After a moment’s struggle, Leslie regained a measure of self- control.
“Then father’s health got worse and he grew despondent–his mind became unbalanced–you’ve heard all that, too?”
“After that I had just mother to live for. But I was very ambitious. I meant to teach and earn my way through college. I meant to climb to the very top–oh, I won’t talk of that either. It’s no use. You know what happened. I couldn’t see my dear little heart-broken mother, who had been such a slave all her life, turned out of her home. Of course, I could have earned enough for us to live on. But mother COULDN’T leave her home. She had come there as a bride–and she had loved father so–and all her memories were there.
Even yet, Anne, when I think that I made her last year happy I’m not sorry for what I did. As for Dick–I didn’t hate him when I married him–I just felt for him the indifferent, friendly feeling I had for most of my schoolmates. I knew he drank some–but I had never heard the story of the girl down at the fishing cove.

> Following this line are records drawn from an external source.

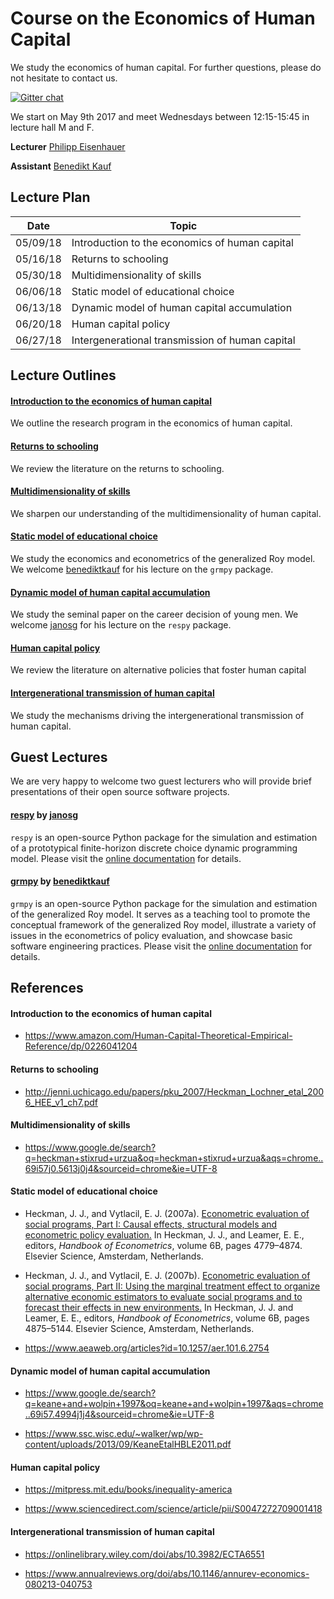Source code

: # Course on the Economics of Human Capital

We study the economics of human capital. For further questions, please do not hesitate to contact us.

[![Gitter chat](https://badges.gitter.im/gitterHQ/gitter.png)](https://gitter.im/eisenhauerIO/Lobby?utm_source=share-link&utm_medium=link&utm_campaign=share-link)
<br>

We start on May 9th 2017 and meet Wednesdays between 12:15-15:45 in lecture hall M and F.

**Lecturer** [Philipp Eisenhauer](https://peisenha.github.io/build/html/index.html)

**Assistant** [Benedikt Kauf](https://github.com/benediktkauf)

## Lecture Plan

| Date      | Topic                                                     |
| ----------| --------------------------------------------------------- |
| 05/09/18  | Introduction to the economics of human capital            |
| 05/16/18  | Returns to schooling                                      |
| 05/30/18  | Multidimensionality of skills                             |
| 06/06/18  | Static model of educational choice                        |
| 06/13/18  | Dynamic model of human capital accumulation               |
| 06/20/18  | Human capital policy                                      |
| 06/27/18  | Intergenerational transmission of human capital           |

## Lecture Outlines

#### [Introduction to the economics of human capital](https://github.com/eisenhauerIO/human_capital/blob/master/distribution/01_intro_human_capital.pdf)

We outline the research program in the economics of human capital.

#### [Returns to schooling](https://github.com/eisenhauerIO/economics_of_human_capital/blob/master/distribution/02_returns_schooling.pdf)

We review the literature on the returns to schooling.

#### [Multidimensionality of skills](https://github.com/eisenhauerIO/economics_of_human_capital/blob/master/distribution/03_multidimensionality_skills.pdf)

We sharpen our understanding of the multidimensionality of human capital.

#### [Static model of educational choice](https://github.com/eisenhauerIO/economics_of_human_capital/blob/master/distribution/04_static_model.pdf)

We study the economics and econometrics of the generalized Roy model. We welcome [benediktkauf](https://github.com/benediktkauf) for his lecture on the ``grmpy`` package.

#### [Dynamic model of human capital accumulation](https://github.com/eisenhauerIO/economics_of_human_capital/blob/master/distribution/04_dynamic_model.pdf)

We study the seminal paper on the career decision of young men. We welcome [janosg](https://github.com/janosg) for his lecture on the ``respy`` package.

#### [Human capital policy](https://github.com/eisenhauerIO/economics_of_human_capital/blob/master/distribution/06_human_capital_policy.pdf)

We review the literature on alternative policies that foster human capital

#### [Intergenerational transmission of human capital](https://github.com/eisenhauerIO/economics_of_human_capital/blob/master/distribution/07_intergenerational_transmission.pdf)

We study the mechanisms driving the intergenerational transmission of human capital.

## Guest Lectures

We are very happy to welcome two guest lecturers who will provide brief presentations of their open source software projects.

#### [respy](https://giphy.com/gifs/13HgwGsXF0aiGY/html5) by [janosg](https://github.com/janosg)

``respy`` is an open-source Python package for the simulation and estimation of a prototypical finite-horizon discrete choice dynamic programming model. Please visit the [online documentation](http://respy.readthedocs.io/) for details.


#### [grmpy](https://giphy.com/gifs/13HgwGsXF0aiGY/html5) by [benediktkauf](https://github.com/benediktkauf)

``grmpy`` is an open-source Python package for the simulation and estimation of the generalized Roy model. It serves as a teaching tool to promote the conceptual framework of the generalized Roy model, illustrate a variety of issues in the econometrics of policy evaluation, and showcase basic software engineering practices. Please visit the [online documentation](http://grmpy.readthedocs.io/) for details.

## References

#### Introduction to the economics of human capital

* https://www.amazon.com/Human-Capital-Theoretical-Empirical-Reference/dp/0226041204

#### Returns to schooling

* http://jenni.uchicago.edu/papers/pku_2007/Heckman_Lochner_etal_2006_HEE_v1_ch7.pdf

#### Multidimensionality of skills

* https://www.google.de/search?q=heckman+stixrud+urzua&oq=heckman+stixrud+urzua&aqs=chrome..69i57j0.5613j0j4&sourceid=chrome&ie=UTF-8

#### Static model of educational choice

*  Heckman, J. J., and Vytlacil, E. J. (2007a). [Econometric evaluation of social programs, Part
I: Causal effects, structural models and econometric policy evaluation.](http://ac.els-cdn.com/S1573441207060709/1-s2.0-S1573441207060709-main.pdf?_tid=b933f5c8-6bbe-11e7-8ae8-00000aacb35d&acdnat=1500385435_c69182d36b79b66bbce5f5a7c593617c) In Heckman, J. J., and Leamer, E. E., editors, *Handbook of Econometrics*, volume 6B, pages 4779–4874. Elsevier
Science, Amsterdam, Netherlands.

* Heckman, J. J., and Vytlacil, E. J. (2007b). [Econometric evaluation of social programs, Part
II: Using the marginal treatment effect to organize alternative economic estimators to evaluate social programs and to forecast their effects in new environments.](http://ac.els-cdn.com/S1573441207060710/1-s2.0-S1573441207060710-main.pdf?_tid=5ccb4ace-6bbf-11e7-807b-00000aab0f26&acdnat=1500385710_c3706f18138fabe356b0f3ebddd75670) In Heckman, J. J. and Leamer, E. E., editors, *Handbook of Econometrics*, volume 6B, pages 4875–5144. Elsevier Science, Amsterdam, Netherlands.

* https://www.aeaweb.org/articles?id=10.1257/aer.101.6.2754

#### Dynamic model of human capital accumulation

* https://www.google.de/search?q=keane+and+wolpin+1997&oq=keane+and+wolpin+1997&aqs=chrome..69i57.4994j1j4&sourceid=chrome&ie=UTF-8

* https://www.ssc.wisc.edu/~walker/wp/wp-content/uploads/2013/09/KeaneEtalHBLE2011.pdf

#### Human capital policy

* https://mitpress.mit.edu/books/inequality-america

* https://www.sciencedirect.com/science/article/pii/S0047272709001418

#### Intergenerational transmission of human capital

* https://onlinelibrary.wiley.com/doi/abs/10.3982/ECTA6551

* https://www.annualreviews.org/doi/abs/10.1146/annurev-economics-080213-040753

If I had, I COULDN’T have married him, even for mother’s sake. Afterwards–I DID hate him–but mother never knew. She died–and then I was alone. I was only seventeen and I was alone. Dick had gone off in the Four Sisters. I hoped he wouldn’t be home very much more. The sea had always been in his blood. I had no other hope. Well, Captain Jim brought him home, as you know–and that’s all there is to say. You know me now, Anne–the worst of me–the barriers are all down. And you still want to be my friend?”
Anne looked up through the birches, at the white paper-lantern of a half moon drifting downwards to the gulf of sunset. Her face was very sweet.
“I am your friend and you are mine, for always,” she said. “Such a friend as I never had before. I have had many dear and beloved friends–but there is a something in you, Leslie, that I never found in anyone else. You have more to offer me in that rich nature of yours, and I have more to give you than I had in my careless girlhood. We are both women–and friends forever.”
They clasped hands and smiled at each other through the tears that filled the gray eyes and the blue.